Return every line from the records below with the string "item".
::::
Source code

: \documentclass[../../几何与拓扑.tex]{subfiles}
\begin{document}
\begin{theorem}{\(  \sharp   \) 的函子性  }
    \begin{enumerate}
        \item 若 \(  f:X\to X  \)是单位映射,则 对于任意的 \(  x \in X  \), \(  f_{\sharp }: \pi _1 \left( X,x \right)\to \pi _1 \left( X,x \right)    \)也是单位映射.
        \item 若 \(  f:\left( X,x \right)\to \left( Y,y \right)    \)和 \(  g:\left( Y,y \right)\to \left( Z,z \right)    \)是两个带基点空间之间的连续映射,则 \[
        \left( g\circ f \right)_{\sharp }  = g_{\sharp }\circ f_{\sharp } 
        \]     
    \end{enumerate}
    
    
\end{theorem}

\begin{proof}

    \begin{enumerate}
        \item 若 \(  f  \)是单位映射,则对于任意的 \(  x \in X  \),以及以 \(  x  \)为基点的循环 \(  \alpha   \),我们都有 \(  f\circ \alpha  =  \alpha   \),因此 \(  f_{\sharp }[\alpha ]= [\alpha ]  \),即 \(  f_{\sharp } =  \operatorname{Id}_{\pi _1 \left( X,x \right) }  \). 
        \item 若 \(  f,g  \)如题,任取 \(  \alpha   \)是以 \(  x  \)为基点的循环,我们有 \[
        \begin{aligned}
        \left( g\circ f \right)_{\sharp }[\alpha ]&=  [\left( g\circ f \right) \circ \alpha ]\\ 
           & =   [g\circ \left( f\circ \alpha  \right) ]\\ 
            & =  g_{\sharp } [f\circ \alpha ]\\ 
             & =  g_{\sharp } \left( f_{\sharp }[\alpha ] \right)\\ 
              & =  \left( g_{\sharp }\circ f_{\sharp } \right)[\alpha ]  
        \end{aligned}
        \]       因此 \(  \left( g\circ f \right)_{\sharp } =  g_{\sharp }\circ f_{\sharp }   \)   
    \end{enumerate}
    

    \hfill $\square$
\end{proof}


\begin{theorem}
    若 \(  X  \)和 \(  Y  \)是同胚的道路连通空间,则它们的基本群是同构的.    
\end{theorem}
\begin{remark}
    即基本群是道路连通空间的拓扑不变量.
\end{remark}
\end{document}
::::
--- WORKED SOLUTION ---
        \item 若 \(  f:X\to X  \)是单位映射,则 对于任意的 \(  x \in X  \), \(  f_{\sharp }: \pi _1 \left( X,x \right)\to \pi _1 \left( X,x \right)    \)也是单位映射.
        \item 若 \(  f:\left( X,x \right)\to \left( Y,y \right)    \)和 \(  g:\left( Y,y \right)\to \left( Z,z \right)    \)是两个带基点空间之间的连续映射,则 \[
        \item 若 \(  f  \)是单位映射,则对于任意的 \(  x \in X  \),以及以 \(  x  \)为基点的循环 \(  \alpha   \),我们都有 \(  f\circ \alpha  =  \alpha   \),因此 \(  f_{\sharp }[\alpha ]= [\alpha ]  \),即 \(  f_{\sharp } =  \operatorname{Id}_{\pi _1 \left( X,x \right) }  \). 
        \item 若 \(  f,g  \)如题,任取 \(  \alpha   \)是以 \(  x  \)为基点的循环,我们有 \[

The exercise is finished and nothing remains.